Saved data entries
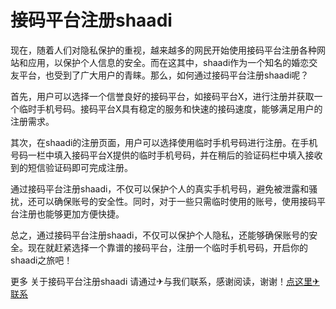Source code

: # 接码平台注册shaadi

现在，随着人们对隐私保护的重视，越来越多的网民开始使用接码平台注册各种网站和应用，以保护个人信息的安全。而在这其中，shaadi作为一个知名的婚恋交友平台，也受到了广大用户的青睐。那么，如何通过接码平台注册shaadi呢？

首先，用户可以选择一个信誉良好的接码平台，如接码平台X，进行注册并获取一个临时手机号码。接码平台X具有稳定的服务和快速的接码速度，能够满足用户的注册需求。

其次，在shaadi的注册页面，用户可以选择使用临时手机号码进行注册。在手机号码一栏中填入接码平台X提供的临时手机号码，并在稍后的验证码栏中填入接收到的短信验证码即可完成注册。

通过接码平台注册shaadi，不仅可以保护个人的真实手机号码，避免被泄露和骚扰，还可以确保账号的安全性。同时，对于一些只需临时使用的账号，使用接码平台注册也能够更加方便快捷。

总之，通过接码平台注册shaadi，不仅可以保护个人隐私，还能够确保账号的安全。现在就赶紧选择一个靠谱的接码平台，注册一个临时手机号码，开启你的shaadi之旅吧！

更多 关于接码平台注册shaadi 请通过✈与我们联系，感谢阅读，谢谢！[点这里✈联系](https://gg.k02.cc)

...

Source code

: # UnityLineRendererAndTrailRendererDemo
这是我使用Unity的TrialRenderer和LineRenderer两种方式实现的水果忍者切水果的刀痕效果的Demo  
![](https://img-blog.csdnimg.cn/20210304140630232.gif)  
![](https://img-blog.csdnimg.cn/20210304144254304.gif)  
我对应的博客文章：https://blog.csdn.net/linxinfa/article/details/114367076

▶ **Work task**:
Copy the records above exactly, beginning at the line that contains "总之，通过接码平台注册sha" and stopping after the line that contains "更多 关于接码平台注册shaadi 请通过✈与我们联系，感谢阅读，谢谢！[点这里✈联系](https://gg.k02.cc)".

▶ **Solution for this problem**:
总之，通过接码平台注册shaadi，不仅可以保护个人隐私，还能够确保账号的安全。现在就赶紧选择一个靠谱的接码平台，注册一个临时手机号码，开启你的shaadi之旅吧！

更多 关于接码平台注册shaadi 请通过✈与我们联系，感谢阅读，谢谢！[点这里✈联系](https://gg.k02.cc)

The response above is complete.